Dear Recently Promoted Secondary Character, No, I’m sorry, but you can’t have All the Things. Mad fighting skills: denied. Mad healing skills: denied. We’re going for interesting here, not unrealistic. Seriously, most people would be content with the mad flying skills. I promise you’ll get to use them, by the end. Me P.S. What? No. Promotion to protagonist denied with prejudice!

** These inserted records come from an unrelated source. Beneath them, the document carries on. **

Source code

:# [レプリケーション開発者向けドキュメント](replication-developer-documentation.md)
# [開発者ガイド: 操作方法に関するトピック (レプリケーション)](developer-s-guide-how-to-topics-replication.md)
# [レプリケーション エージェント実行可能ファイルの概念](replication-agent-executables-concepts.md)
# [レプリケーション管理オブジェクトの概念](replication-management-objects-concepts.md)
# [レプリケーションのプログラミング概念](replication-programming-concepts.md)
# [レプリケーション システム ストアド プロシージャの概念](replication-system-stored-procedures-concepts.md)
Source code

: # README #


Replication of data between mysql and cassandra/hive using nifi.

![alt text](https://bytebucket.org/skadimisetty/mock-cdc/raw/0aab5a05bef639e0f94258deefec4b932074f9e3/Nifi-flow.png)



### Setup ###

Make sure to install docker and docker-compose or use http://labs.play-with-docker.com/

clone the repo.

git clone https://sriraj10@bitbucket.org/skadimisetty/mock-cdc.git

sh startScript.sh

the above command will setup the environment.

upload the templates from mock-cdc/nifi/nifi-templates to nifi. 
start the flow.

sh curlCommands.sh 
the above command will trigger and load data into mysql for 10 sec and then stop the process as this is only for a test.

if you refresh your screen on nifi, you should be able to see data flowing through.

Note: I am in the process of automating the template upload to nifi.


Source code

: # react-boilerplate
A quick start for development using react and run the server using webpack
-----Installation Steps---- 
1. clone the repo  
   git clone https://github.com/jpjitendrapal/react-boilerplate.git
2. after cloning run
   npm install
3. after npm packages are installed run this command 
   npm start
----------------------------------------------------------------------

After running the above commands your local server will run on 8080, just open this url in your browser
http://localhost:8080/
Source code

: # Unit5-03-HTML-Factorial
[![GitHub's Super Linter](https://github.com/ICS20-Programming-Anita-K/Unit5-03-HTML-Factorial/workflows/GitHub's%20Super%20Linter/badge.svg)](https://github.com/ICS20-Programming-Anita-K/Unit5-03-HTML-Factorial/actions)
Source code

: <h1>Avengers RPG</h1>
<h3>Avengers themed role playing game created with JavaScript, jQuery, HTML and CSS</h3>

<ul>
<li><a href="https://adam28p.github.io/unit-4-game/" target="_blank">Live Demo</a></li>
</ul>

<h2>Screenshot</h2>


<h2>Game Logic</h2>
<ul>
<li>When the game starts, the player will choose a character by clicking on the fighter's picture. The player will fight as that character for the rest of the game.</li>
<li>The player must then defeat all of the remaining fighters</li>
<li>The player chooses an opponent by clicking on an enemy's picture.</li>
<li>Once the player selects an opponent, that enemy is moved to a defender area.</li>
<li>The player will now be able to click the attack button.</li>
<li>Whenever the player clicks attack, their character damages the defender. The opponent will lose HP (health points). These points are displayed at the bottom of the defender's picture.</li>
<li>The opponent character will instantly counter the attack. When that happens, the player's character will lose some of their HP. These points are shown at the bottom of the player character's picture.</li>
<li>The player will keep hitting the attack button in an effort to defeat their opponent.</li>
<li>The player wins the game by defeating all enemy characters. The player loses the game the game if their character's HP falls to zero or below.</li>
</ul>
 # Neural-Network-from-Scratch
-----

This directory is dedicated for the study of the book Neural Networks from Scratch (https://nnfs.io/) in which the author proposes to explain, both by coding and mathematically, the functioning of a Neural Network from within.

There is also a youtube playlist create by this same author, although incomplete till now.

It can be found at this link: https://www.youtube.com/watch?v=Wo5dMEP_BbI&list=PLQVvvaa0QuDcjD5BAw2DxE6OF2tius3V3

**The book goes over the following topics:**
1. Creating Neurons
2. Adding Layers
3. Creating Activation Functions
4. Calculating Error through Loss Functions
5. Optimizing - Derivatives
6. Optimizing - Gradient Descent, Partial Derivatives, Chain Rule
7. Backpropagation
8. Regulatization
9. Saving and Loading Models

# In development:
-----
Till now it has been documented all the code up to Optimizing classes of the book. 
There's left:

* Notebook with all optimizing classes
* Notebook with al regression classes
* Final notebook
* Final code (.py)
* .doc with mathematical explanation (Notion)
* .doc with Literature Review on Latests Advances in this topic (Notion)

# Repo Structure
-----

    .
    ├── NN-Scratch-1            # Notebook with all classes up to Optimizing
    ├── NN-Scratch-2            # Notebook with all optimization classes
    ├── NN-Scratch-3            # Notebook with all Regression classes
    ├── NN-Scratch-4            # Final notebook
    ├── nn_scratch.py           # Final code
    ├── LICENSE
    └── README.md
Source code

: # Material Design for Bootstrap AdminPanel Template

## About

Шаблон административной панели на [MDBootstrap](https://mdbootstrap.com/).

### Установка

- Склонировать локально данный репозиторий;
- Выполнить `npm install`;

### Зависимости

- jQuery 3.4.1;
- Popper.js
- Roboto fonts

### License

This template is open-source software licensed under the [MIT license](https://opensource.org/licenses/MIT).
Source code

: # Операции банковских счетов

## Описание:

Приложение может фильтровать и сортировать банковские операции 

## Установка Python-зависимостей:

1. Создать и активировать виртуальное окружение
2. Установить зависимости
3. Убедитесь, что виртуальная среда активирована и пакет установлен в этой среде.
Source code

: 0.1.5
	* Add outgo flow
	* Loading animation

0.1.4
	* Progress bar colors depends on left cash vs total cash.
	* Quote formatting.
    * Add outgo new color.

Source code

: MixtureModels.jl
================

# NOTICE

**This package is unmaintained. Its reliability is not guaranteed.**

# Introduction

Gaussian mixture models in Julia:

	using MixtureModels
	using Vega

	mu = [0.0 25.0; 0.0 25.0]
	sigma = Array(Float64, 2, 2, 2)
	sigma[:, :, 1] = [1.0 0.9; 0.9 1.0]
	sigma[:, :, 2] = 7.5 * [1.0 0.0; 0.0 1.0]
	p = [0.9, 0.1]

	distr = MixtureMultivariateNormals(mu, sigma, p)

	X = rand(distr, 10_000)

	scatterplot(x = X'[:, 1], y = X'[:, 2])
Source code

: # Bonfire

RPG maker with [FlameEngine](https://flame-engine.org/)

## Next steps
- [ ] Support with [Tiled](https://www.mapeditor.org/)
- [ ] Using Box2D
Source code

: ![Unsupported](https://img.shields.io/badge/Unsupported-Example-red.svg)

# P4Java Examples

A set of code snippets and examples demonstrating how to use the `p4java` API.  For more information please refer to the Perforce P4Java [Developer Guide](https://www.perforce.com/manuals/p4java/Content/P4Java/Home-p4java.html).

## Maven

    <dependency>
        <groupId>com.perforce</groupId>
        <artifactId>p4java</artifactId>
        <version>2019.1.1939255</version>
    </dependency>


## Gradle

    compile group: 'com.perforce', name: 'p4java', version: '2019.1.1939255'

That moment you suspect the story’s just fine, after all

So a few weeks ago, I was truly hating this book I’m working on now, and wondering if I ought to just give up and work on something else. I did give up and work on something else–several something elses–and along the way got the opening of at least one future project just far enough along that I can now let it simmer in the subconscious for a while. But I’m back to my original new project this week, and today, I found myself writing this bit of dialogue:
“The universe is larger and more wondrous than we know, yadda yadda yadda.” “You used to take this story more seriously,” I told her. “Yeah, well, my personality is shifting,” she said. “We’re all still figuring out who we are. This is the first draft, after all. Anyway, where was I?”
And that is so utterly like what I would expect from the exploratory rough first draft of any of my books that, well, I’m beginning to think that this story–which I’m no longer hating at all–just might be exactly where it’s supposed to be at this stage of the process.
Dear Formerly Tertiary Character I Haven’t Seen in Fifty Pages or More, I always thought you were more interesting than your minor role in the story had room for. I just didn’t know how interesting. Until now. You’ll be getting a retroactive upgrade to Secondary Character, effective immediately. Just don’t tell the other Tertiaries. They’re totally going to be giving up speaking lines to make room for you. Welcome to the story, Me

Then again, maybe the book is just shy

Dear Book, So there I was, just about ready to give up on you, when you offer me … that. A reason to write you, and a glimmer of what you’re really all about. Was it the threat of being trunked that made you give in? Or did you actually choose to wait until the most frustrating possible moment to give up the first of your secrets? Just wondering, Me P.S. Unless it’s all a lie. We’ll have words if it’s all a lie. And I don’t mean the words on your pages.

In which Idina Menzel and Patti Griffin help me flee from zombies

I talk to Naomi Alderman about writing for Zombies, Run. The Zombies, Run! app chooses songs from whatever playlist you feed it, and in that post, I talk about how my favorite moments are the ones when something comes up that’s wildly inappropriate for the narrative. Today’s episode was filled with those awesome moments. First, just as a friend has gone gray (turned into a zombie) and I’m fleeing from them, my playlist urged me to “Let It Go.” Then, just another character was revealed to have secret zombie blood inside them, I was told “Something has changed within me. Something is not the same.” And then a traitor was unmasked to strains of, “Don’t bring me bad news, no bad news, I don’t need none of your bad news today.” And this is why I run from zombies. Along the way, I’m pondering the fact that said traitor’s unmasking was utterly expected, and yet nonetheless satisfying. The discovery isn’t the only thing that makes a reveal satisfying–this is a craft thing worth thinking about some more.